Angel Dare keeps a low profile, not because she wants to, but because she has to. When Vic, her ex-lover walks into the dump of a restaurant where she works just outside of Yuma, AZ, she is stunned not only because of his appearance, but because he’s there to meet his estranged son, Cody.

As she wrestles with the idea of Vic even having a son, three Latinos enter the restaurant, pull their guns, and shoot Vic as well as Angel’s boss. The ensuing gunfight ends up with two Latinos dead, and Angel, Cody, and a badly wounded Vic racing away from the restaurant with the third gunman in hot pursuit. Vic does not survive, but his dying request is that Angel takes care of Cody.

Cody and Angel arrive at the home of Cody’s friend, Hank “The Hammer” Hammond, a washed out fighter with an ugly mug and a body that won’t quit—at least not in Angel’s mind. Cody informs Angle that he’s to appear in a fight video in Las Vegas that he believes will make his future, but other events intervene. Within hours, unsavory men show up at Hank’s place looking for Cody, and they aren’t cordial in their demands.

Angel quickly learns that the man Cody is working for also dabbles in smuggling illegal substances, from cocaine to steroids, and Cody is suspected of helping himself to the product. Cody is taken by force to Mexico where he is to throw a fight for his mentor, and the race is on as Hank and Angel follow the trail to Mexico and rescue Cody just as his abductors are ready to lower the curtain.

In the meantime, dastardly characters from Angel’s past catch up with her, and she is now pulled into a series of chases involving both Cody’s abductors and her own nemeses. Along the way, Angel feels no compunction about defending herself and Hank and Cody to the ultimate: killing those who get in their way.

When the trio finally arrives in Las Vegas, Cody discovers that his big chance in the ring is nothing more than an audition with hundreds of other hopefuls – no guarantees about his future. Time begins to close in on the three of them when Angel’s nemeses corner her and abduct her. Death continues to follow her to the most remote areas of Nevada where she slips through its bony fingers to make her escape, leaving others behind to a dismal fate.

Ms. Faust’s descriptions are evocative and vivid, and she plants a picture in our head before we even realize it: “The landscape was mostly dull, agricultural.

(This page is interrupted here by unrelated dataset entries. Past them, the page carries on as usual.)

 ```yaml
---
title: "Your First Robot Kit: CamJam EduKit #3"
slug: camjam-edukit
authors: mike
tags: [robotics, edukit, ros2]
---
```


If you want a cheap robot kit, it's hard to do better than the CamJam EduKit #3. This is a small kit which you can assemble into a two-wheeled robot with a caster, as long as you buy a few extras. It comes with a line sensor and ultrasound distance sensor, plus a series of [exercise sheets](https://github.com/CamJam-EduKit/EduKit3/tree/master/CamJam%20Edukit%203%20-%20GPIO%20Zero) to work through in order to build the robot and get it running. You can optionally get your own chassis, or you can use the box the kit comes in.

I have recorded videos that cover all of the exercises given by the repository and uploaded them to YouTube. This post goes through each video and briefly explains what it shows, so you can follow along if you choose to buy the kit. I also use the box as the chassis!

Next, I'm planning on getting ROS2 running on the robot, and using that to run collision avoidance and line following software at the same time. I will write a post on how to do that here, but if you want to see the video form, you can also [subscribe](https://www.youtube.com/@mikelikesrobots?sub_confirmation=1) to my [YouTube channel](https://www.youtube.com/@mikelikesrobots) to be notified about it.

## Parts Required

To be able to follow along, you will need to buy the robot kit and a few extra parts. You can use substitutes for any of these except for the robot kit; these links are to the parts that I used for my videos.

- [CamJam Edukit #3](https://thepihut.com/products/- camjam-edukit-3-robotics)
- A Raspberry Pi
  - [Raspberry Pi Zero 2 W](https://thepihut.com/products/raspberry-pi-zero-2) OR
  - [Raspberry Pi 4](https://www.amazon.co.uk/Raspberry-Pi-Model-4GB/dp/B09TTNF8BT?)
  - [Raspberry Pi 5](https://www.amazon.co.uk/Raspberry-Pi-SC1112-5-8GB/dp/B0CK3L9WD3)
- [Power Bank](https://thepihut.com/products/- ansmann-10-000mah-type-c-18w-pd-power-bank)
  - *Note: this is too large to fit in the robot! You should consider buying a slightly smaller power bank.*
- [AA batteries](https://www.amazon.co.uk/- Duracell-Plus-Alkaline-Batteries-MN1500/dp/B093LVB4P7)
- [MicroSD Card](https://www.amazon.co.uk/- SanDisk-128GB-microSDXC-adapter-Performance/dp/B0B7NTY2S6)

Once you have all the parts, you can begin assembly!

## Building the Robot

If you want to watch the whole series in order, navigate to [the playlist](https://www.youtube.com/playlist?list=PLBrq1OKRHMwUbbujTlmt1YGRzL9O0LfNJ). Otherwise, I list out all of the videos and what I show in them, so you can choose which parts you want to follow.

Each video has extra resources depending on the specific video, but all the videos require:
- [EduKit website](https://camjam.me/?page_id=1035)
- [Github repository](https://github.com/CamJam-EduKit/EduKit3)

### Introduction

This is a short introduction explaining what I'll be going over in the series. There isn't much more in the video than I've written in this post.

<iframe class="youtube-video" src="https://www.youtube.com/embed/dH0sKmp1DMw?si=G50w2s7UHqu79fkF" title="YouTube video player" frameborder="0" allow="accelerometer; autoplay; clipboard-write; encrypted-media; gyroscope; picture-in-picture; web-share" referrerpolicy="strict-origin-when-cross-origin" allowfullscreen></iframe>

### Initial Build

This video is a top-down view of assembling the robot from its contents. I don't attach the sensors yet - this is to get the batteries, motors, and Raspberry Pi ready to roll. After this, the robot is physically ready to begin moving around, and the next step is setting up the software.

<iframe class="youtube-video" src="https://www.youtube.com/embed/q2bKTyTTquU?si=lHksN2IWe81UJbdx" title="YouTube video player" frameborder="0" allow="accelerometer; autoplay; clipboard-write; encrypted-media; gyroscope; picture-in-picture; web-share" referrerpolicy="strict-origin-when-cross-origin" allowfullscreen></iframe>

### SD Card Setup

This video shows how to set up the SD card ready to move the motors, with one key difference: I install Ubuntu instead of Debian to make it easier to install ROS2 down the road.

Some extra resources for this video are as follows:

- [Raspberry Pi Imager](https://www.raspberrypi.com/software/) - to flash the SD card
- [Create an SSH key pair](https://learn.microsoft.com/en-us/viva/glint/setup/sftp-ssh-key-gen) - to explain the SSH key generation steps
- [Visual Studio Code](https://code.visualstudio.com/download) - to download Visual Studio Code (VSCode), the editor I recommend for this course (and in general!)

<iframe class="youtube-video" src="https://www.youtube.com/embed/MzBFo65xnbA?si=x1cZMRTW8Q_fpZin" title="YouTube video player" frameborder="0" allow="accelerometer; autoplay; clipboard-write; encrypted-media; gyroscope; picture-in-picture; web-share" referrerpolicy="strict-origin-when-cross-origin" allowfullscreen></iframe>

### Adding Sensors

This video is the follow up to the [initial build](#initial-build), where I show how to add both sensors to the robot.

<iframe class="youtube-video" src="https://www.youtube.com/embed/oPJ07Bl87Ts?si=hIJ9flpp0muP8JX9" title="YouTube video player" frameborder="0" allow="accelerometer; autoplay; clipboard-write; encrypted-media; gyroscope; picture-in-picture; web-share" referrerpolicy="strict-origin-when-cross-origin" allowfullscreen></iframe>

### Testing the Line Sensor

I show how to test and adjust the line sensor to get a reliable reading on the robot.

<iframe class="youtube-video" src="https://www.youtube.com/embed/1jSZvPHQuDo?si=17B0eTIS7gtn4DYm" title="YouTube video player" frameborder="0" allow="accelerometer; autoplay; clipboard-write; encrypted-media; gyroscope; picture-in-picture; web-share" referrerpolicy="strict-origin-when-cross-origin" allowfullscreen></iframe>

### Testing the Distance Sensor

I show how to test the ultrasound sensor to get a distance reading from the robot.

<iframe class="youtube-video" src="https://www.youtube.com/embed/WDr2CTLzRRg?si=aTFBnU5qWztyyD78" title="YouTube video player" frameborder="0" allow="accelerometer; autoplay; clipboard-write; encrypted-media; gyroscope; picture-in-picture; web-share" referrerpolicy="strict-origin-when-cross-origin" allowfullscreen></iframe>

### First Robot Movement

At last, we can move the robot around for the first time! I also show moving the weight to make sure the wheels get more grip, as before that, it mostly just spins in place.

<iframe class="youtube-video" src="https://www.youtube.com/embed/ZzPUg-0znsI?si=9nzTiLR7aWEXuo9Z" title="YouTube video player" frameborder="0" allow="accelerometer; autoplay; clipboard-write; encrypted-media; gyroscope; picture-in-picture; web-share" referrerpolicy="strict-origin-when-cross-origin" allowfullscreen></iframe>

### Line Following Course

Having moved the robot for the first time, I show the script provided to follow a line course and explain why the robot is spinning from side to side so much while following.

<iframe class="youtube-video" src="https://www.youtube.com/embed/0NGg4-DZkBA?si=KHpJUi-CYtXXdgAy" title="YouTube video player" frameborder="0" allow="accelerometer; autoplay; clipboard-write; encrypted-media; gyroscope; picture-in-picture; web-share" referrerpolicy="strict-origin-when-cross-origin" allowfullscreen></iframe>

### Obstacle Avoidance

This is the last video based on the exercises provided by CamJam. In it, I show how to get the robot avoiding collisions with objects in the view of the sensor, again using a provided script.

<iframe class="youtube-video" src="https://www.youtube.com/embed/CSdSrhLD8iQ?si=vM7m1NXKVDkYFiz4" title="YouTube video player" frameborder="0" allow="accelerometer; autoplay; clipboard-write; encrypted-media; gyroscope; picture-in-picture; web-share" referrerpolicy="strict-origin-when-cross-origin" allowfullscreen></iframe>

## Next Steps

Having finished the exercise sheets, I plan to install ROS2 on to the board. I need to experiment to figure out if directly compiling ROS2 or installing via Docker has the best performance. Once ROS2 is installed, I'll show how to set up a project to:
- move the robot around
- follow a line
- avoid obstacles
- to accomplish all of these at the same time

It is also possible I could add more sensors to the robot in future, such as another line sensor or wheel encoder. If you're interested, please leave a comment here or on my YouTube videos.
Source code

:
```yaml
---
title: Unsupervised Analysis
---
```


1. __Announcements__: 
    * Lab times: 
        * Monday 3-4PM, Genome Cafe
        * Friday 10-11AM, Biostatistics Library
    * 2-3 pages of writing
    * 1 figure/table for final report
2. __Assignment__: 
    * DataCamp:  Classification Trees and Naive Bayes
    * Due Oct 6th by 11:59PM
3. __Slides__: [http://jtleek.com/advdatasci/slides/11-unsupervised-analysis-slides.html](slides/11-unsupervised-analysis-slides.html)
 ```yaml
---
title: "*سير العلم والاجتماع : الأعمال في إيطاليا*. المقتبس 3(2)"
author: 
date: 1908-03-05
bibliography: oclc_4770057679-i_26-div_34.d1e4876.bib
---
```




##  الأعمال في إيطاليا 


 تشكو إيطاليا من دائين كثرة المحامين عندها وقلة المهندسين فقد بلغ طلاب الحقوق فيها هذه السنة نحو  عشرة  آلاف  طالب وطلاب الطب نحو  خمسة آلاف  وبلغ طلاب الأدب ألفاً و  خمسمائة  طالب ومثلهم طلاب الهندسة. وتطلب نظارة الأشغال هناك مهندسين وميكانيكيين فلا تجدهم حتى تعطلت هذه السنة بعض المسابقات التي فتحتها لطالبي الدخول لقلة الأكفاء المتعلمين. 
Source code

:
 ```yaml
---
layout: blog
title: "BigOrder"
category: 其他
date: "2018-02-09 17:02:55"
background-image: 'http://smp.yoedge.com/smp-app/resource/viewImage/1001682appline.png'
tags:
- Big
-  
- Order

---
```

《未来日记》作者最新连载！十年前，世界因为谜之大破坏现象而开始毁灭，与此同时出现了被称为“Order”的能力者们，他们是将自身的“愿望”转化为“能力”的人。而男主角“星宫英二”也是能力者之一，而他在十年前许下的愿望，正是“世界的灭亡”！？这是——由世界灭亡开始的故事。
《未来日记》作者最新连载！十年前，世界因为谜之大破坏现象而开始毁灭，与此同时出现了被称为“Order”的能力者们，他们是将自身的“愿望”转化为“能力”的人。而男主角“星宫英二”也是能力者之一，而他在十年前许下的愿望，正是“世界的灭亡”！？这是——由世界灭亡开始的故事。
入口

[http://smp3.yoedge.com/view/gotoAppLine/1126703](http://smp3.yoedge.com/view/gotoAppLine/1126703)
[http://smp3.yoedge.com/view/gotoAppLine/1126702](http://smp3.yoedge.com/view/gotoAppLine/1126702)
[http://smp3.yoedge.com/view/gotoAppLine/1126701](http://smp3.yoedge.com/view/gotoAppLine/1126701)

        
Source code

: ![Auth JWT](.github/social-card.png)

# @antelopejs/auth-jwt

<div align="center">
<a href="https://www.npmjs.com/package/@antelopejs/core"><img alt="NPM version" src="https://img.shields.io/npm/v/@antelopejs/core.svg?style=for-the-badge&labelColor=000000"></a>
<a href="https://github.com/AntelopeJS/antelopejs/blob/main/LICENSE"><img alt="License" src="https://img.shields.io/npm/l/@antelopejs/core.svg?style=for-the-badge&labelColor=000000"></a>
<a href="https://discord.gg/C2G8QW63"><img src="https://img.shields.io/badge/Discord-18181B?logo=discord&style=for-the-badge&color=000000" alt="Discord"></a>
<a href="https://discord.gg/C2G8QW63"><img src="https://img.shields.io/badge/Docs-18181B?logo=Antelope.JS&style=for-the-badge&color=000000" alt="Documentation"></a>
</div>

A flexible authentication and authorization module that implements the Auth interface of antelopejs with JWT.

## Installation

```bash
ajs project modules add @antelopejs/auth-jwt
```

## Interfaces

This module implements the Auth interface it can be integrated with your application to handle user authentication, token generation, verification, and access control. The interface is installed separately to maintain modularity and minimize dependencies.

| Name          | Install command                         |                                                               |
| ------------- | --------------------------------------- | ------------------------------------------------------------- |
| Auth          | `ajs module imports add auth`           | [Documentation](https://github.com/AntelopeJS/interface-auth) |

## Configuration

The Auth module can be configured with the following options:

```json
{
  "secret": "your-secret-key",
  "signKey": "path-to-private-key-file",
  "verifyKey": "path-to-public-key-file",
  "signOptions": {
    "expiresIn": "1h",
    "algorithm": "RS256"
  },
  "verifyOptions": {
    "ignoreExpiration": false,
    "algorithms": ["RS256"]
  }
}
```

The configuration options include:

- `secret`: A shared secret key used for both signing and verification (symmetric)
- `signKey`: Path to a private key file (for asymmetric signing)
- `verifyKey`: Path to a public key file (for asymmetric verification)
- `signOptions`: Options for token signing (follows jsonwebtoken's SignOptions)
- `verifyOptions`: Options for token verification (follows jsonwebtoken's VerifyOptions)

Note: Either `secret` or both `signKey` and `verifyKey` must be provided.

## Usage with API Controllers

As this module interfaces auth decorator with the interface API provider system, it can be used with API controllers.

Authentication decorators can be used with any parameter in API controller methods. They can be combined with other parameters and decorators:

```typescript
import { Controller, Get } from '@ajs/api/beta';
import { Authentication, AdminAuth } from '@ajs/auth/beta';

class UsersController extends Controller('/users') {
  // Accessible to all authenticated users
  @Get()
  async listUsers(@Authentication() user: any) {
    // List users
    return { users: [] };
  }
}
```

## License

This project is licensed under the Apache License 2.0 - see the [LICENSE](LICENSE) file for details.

We passed the Kikima Casino that Cody had mentioned, a squat, glittery building that had the used-up, shabby glamour of a hooker in the morning.”

Her language is dark, dark blue, verging on a mindless black; and sex scenes are vivid and abundant—in every shape and form—some that may be totally unfamiliar to many readers. Ms. Faust has a unique talent for taking us to the edge and closing the chapter—forcing us to turn the page, whispering the mantra: “Just one more chapter . . . just one more chapter . . .”

Her characters are live and three-dimensional; they are people we learn to care about, maybe even like to some degree, regardless of their behavior and where their seedy lives are taking them; others, well, not so much.

Choke Hold is not for everyone, but Ms. Faust’s following will enjoy reading this adventure. Readers unfamiliar with her style, but who enjoy the pulp fiction feeling of this type of book will be fascinated by the many twists and turns of the story as well as by her graphic manner.

Although noir was once a genre dominated solely by male writers, Ms. Faust’s liberating writing brings new substance to pulp fiction. Even if Choke Hold does not sit on your library shelf for long once it is finished, it is a fast, captivating read for a cold night.